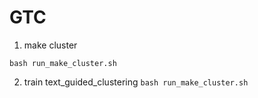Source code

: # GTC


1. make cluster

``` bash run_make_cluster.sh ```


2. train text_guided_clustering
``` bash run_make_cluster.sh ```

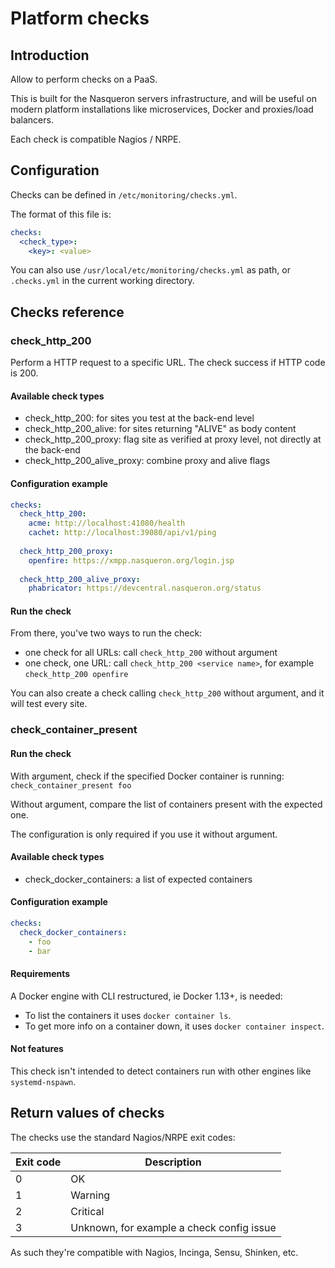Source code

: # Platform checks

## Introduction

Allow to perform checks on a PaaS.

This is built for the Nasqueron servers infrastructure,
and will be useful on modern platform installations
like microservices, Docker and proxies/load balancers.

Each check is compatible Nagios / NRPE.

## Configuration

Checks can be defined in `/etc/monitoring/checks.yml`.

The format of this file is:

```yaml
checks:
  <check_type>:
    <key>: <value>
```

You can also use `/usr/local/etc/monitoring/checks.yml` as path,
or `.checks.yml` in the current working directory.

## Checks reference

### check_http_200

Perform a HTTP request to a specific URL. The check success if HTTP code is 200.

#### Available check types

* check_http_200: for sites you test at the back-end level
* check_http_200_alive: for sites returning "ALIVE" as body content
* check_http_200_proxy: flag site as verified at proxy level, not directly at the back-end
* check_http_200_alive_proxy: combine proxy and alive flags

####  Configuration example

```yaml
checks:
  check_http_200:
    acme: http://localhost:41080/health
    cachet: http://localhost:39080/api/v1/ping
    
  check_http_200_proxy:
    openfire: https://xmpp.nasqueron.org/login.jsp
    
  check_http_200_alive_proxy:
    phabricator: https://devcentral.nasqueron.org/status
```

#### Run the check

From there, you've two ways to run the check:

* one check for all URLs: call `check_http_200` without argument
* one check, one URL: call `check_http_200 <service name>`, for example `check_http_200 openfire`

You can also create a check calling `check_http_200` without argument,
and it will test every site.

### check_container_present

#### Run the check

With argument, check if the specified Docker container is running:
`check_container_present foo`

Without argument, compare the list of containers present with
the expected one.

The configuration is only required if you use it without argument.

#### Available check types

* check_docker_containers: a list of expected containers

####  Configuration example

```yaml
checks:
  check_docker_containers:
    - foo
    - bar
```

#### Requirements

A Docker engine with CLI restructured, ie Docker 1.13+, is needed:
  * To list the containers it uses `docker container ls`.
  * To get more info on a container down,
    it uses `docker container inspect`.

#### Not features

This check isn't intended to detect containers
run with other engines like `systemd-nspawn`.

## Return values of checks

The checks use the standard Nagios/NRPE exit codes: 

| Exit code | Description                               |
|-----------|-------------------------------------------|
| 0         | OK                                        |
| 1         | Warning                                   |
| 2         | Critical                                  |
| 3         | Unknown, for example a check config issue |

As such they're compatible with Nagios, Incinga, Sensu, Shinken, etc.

--- --- ---

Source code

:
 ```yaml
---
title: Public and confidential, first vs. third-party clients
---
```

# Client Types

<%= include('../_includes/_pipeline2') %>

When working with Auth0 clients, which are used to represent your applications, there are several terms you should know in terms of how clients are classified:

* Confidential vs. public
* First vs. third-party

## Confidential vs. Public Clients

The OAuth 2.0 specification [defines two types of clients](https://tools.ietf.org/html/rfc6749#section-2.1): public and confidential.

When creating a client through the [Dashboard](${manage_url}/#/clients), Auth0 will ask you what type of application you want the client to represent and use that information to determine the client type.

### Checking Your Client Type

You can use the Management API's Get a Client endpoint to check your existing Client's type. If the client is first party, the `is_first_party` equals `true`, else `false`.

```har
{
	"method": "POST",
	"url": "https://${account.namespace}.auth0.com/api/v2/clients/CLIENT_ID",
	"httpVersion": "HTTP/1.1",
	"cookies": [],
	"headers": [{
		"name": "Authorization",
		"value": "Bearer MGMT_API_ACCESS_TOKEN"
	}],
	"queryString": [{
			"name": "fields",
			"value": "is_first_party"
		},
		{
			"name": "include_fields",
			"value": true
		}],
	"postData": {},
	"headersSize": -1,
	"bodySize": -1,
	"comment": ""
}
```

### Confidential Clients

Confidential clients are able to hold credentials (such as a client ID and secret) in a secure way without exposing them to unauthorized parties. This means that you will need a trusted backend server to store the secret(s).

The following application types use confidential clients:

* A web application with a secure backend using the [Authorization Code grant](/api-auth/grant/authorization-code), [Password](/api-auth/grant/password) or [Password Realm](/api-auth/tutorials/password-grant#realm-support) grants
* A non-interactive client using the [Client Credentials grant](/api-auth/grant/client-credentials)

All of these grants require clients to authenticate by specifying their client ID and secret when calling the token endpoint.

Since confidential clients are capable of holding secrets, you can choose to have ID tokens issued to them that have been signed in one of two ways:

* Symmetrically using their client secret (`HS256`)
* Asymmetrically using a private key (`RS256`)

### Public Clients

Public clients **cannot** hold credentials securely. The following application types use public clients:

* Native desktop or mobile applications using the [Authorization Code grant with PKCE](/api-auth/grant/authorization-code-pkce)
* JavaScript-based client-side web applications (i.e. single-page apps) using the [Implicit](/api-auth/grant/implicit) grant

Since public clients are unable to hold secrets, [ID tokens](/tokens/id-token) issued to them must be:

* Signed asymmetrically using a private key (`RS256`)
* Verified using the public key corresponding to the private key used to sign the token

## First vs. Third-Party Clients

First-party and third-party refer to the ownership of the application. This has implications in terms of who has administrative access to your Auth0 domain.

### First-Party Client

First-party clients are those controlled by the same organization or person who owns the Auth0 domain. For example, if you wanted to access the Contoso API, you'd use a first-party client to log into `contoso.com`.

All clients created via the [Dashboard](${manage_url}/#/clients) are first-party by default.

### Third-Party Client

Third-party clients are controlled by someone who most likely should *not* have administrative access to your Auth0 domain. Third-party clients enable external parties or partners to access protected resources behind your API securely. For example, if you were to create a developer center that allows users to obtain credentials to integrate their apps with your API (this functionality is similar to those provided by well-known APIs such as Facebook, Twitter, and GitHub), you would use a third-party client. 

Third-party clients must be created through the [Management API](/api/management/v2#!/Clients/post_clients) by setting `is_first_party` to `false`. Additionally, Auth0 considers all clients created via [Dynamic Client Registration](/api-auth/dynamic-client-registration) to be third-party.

--- --- ---

■ Work instruction ■
Your answer should be the lines above from the one containing "Signed asymmetrically using" through the one containing "### Third-Party Client", copied exactly and with both ends kept.

■ Answer to this problem ■
* Signed asymmetrically using a private key (`RS256`)
* Verified using the public key corresponding to the private key used to sign the token

## First vs. Third-Party Clients

First-party and third-party refer to the ownership of the application. This has implications in terms of who has administrative access to your Auth0 domain.

### First-Party Client

First-party clients are those controlled by the same organization or person who owns the Auth0 domain. For example, if you wanted to access the Contoso API, you'd use a first-party client to log into `contoso.com`.

All clients created via the [Dashboard](${manage_url}/#/clients) are first-party by default.

### Third-Party Client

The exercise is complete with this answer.